_What is needed_.
The word "still" may appear in some lines of the data; copy every such line.

Saved entries
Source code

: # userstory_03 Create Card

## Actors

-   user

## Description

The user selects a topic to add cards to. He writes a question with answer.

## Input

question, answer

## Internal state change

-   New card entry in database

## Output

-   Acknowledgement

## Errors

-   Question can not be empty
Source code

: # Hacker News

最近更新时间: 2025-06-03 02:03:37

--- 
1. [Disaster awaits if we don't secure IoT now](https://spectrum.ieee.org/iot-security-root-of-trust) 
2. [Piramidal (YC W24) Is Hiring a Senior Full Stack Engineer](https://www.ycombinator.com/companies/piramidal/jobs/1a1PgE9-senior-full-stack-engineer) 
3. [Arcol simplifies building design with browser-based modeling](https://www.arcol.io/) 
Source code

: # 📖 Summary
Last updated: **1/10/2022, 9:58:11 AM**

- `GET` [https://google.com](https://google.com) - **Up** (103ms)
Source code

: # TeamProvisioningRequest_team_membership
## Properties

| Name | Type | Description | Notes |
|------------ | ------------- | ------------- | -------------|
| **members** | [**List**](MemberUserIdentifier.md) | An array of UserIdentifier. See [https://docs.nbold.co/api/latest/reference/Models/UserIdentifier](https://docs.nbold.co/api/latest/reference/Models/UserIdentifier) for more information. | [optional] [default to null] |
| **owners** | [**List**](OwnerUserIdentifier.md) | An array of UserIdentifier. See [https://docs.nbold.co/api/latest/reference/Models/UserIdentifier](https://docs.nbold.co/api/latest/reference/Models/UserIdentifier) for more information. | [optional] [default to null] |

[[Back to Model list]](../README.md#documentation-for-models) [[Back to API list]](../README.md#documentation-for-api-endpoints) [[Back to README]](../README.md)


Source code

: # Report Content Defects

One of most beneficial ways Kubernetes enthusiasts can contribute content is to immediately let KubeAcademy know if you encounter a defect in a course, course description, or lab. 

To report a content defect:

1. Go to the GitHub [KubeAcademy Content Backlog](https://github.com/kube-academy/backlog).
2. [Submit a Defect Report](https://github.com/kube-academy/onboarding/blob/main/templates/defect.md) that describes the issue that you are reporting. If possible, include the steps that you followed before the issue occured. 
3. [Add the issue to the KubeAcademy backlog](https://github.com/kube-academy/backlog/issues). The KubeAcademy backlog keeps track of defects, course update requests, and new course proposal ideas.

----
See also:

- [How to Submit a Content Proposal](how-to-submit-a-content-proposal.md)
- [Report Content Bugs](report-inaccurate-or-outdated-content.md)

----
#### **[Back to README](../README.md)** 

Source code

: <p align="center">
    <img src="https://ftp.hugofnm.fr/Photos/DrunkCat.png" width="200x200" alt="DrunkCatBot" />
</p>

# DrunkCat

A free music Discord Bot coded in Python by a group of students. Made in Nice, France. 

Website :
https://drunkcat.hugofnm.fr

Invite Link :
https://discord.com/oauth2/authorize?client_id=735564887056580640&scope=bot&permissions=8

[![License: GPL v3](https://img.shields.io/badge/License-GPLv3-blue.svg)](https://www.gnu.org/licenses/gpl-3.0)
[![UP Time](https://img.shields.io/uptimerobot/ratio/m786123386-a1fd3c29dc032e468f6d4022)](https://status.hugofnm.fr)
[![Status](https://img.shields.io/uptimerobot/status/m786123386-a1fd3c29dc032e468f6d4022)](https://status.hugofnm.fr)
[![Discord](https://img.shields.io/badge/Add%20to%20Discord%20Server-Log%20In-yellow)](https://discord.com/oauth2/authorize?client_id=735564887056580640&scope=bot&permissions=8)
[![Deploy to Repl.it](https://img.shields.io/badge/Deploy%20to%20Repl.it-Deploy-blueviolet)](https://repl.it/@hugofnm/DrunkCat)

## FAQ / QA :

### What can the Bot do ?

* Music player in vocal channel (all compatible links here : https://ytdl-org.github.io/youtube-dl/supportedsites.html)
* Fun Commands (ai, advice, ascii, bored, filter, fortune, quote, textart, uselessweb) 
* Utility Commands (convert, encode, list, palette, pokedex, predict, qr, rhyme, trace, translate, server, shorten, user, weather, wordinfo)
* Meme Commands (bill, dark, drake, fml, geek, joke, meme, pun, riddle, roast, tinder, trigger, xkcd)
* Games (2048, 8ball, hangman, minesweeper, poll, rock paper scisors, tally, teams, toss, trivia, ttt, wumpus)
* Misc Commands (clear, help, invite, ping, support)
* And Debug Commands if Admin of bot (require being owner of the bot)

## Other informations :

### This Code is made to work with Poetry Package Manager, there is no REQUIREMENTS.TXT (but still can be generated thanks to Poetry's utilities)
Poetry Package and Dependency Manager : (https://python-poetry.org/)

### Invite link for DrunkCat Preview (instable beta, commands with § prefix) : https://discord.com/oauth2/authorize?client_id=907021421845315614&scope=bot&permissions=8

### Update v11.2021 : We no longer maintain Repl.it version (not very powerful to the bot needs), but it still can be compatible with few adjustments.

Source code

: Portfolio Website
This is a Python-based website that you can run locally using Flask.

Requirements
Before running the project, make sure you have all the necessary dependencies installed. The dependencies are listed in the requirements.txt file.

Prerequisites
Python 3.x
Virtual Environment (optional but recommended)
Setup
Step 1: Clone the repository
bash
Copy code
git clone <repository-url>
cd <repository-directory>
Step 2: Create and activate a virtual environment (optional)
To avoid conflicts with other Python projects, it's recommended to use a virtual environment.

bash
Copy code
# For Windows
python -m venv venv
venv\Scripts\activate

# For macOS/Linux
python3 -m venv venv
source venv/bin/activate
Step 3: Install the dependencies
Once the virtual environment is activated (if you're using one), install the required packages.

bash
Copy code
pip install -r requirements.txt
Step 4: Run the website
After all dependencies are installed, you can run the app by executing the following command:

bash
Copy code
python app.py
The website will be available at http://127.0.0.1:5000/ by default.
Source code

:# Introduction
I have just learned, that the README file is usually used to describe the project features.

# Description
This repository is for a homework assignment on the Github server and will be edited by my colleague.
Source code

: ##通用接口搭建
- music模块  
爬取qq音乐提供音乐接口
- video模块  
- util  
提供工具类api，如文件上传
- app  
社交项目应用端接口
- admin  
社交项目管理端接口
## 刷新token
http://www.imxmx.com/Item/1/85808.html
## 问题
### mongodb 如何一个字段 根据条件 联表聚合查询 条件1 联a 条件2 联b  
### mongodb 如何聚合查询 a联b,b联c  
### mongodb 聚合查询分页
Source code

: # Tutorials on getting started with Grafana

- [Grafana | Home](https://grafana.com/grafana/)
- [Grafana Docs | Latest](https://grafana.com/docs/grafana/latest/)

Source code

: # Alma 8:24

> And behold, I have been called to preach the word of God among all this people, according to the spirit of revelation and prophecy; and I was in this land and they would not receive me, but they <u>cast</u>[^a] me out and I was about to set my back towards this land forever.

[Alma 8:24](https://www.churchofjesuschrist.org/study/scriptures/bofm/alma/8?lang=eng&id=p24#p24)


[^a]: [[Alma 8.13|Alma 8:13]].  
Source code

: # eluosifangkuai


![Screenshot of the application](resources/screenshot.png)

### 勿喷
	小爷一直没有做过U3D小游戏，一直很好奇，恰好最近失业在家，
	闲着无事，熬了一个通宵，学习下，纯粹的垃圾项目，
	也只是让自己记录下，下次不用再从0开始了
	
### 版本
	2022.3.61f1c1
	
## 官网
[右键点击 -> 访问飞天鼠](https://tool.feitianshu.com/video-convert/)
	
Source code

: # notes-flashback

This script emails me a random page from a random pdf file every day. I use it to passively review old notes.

_Answer section_.
### This Code is made to work with Poetry Package Manager, there is no REQUIREMENTS.TXT (but still can be generated thanks to Poetry's utilities)
### Update v11.2021 : We no longer maintain Repl.it version (not very powerful to the bot needs), but it still can be compatible with few adjustments.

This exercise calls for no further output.